» **WHAT IS REQUIRED**
Go over the entries and report the lines where the word "haciendo" occurs.
══ MATERIALS PROVIDED ══
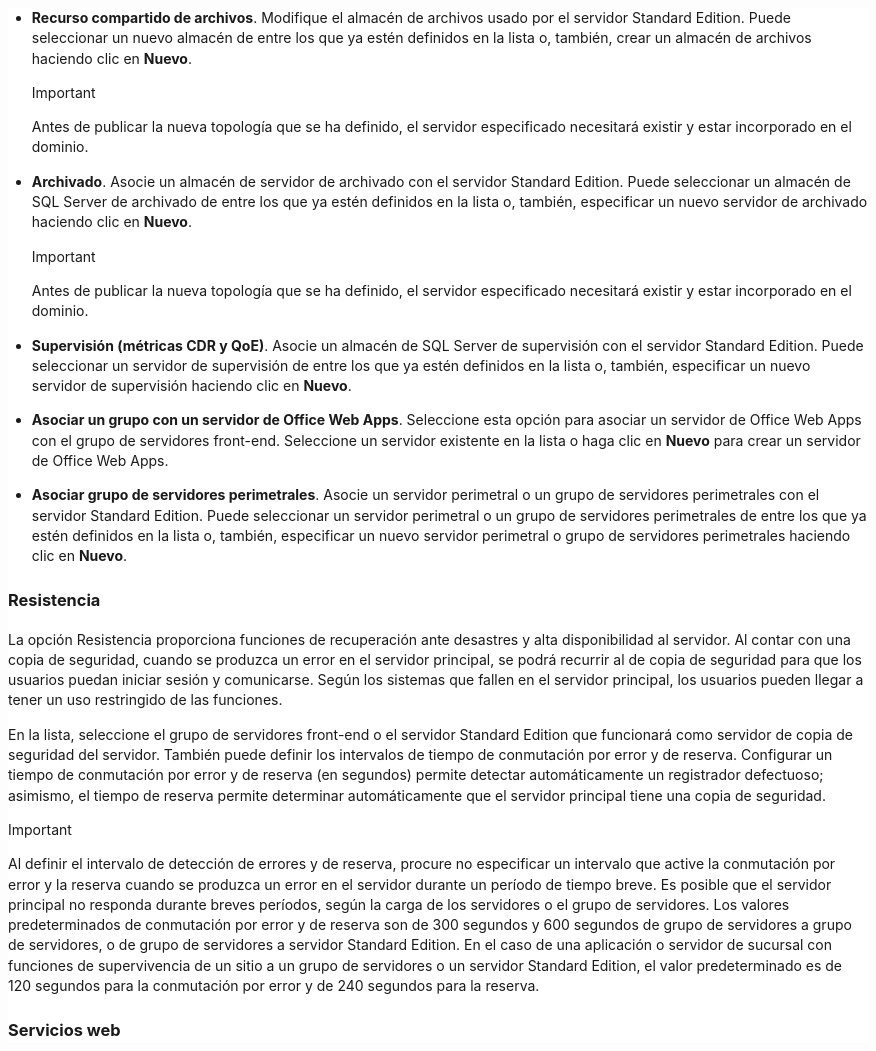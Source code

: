   - **Recurso compartido de archivos**. Modifique el almacén de archivos usado por el servidor Standard Edition. Puede seleccionar un nuevo almacén de entre los que ya estén definidos en la lista o, también, crear un almacén de archivos haciendo clic en **Nuevo**.

    > [!IMPORTANT]
    > Antes de publicar la nueva topología que se ha definido, el servidor especificado necesitará existir y estar incorporado en el dominio.

  - **Archivado**. Asocie un almacén de servidor de archivado con el servidor Standard Edition. Puede seleccionar un almacén de SQL Server de archivado de entre los que ya estén definidos en la lista o, también, especificar un nuevo servidor de archivado haciendo clic en **Nuevo**.

    > [!IMPORTANT]
    > Antes de publicar la nueva topología que se ha definido, el servidor especificado necesitará existir y estar incorporado en el dominio.

  - **Supervisión (métricas CDR y QoE)**. Asocie un almacén de SQL Server de supervisión con el servidor Standard Edition. Puede seleccionar un servidor de supervisión de entre los que ya estén definidos en la lista o, también, especificar un nuevo servidor de supervisión haciendo clic en **Nuevo**.

  - **Asociar un grupo con un servidor de Office Web Apps**. Seleccione esta opción para asociar un servidor de Office Web Apps con el grupo de servidores front-end. Seleccione un servidor existente en la lista o haga clic en **Nuevo** para crear un servidor de Office Web Apps.

  - **Asociar grupo de servidores perimetrales**. Asocie un servidor perimetral o un grupo de servidores perimetrales con el servidor Standard Edition. Puede seleccionar un servidor perimetral o un grupo de servidores perimetrales de entre los que ya estén definidos en la lista o, también, especificar un nuevo servidor perimetral o grupo de servidores perimetrales haciendo clic en **Nuevo**.

### <a name="resiliency"></a>Resistencia

La opción Resistencia proporciona funciones de recuperación ante desastres y alta disponibilidad al servidor. Al contar con una copia de seguridad, cuando se produzca un error en el servidor principal, se podrá recurrir al de copia de seguridad para que los usuarios puedan iniciar sesión y comunicarse. Según los sistemas que fallen en el servidor principal, los usuarios pueden llegar a tener un uso restringido de las funciones.

En la lista, seleccione el grupo de servidores front-end o el servidor Standard Edition que funcionará como servidor de copia de seguridad del servidor. También puede definir los intervalos de tiempo de conmutación por error y de reserva. Configurar un tiempo de conmutación por error y de reserva (en segundos) permite detectar automáticamente un registrador defectuoso; asimismo, el tiempo de reserva permite determinar automáticamente que el servidor principal tiene una copia de seguridad.

> [!IMPORTANT]
> Al definir el intervalo de detección de errores y de reserva, procure no especificar un intervalo que active la conmutación por error y la reserva cuando se produzca un error en el servidor durante un período de tiempo breve. Es posible que el servidor principal no responda durante breves períodos, según la carga de los servidores o el grupo de servidores. Los valores predeterminados de conmutación por error y de reserva son de 300 segundos y 600 segundos de grupo de servidores a grupo de servidores, o de grupo de servidores a servidor Standard Edition. En el caso de una aplicación o servidor de sucursal con funciones de supervivencia de un sitio a un grupo de servidores o un servidor Standard Edition, el valor predeterminado es de 120 segundos para la conmutación por error y de 240 segundos para la reserva.

### <a name="web-services"></a>Servicios web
═══
» **RESULT OF THIS TASK**
:   - **Recurso compartido de archivos**. Modifique el almacén de archivos usado por el servidor Standard Edition. Puede seleccionar un nuevo almacén de entre los que ya estén definidos en la lista o, también, crear un almacén de archivos haciendo clic en **Nuevo**.
  - **Archivado**. Asocie un almacén de servidor de archivado con el servidor Standard Edition. Puede seleccionar un almacén de SQL Server de archivado de entre los que ya estén definidos en la lista o, también, especificar un nuevo servidor de archivado haciendo clic en **Nuevo**.
  - **Supervisión (métricas CDR y QoE)**. Asocie un almacén de SQL Server de supervisión con el servidor Standard Edition. Puede seleccionar un servidor de supervisión de entre los que ya estén definidos en la lista o, también, especificar un nuevo servidor de supervisión haciendo clic en **Nuevo**.
  - **Asociar grupo de servidores perimetrales**. Asocie un servidor perimetral o un grupo de servidores perimetrales con el servidor Standard Edition. Puede seleccionar un servidor perimetral o un grupo de servidores perimetrales de entre los que ya estén definidos en la lista o, también, especificar un nuevo servidor perimetral o grupo de servidores perimetrales haciendo clic en **Nuevo**.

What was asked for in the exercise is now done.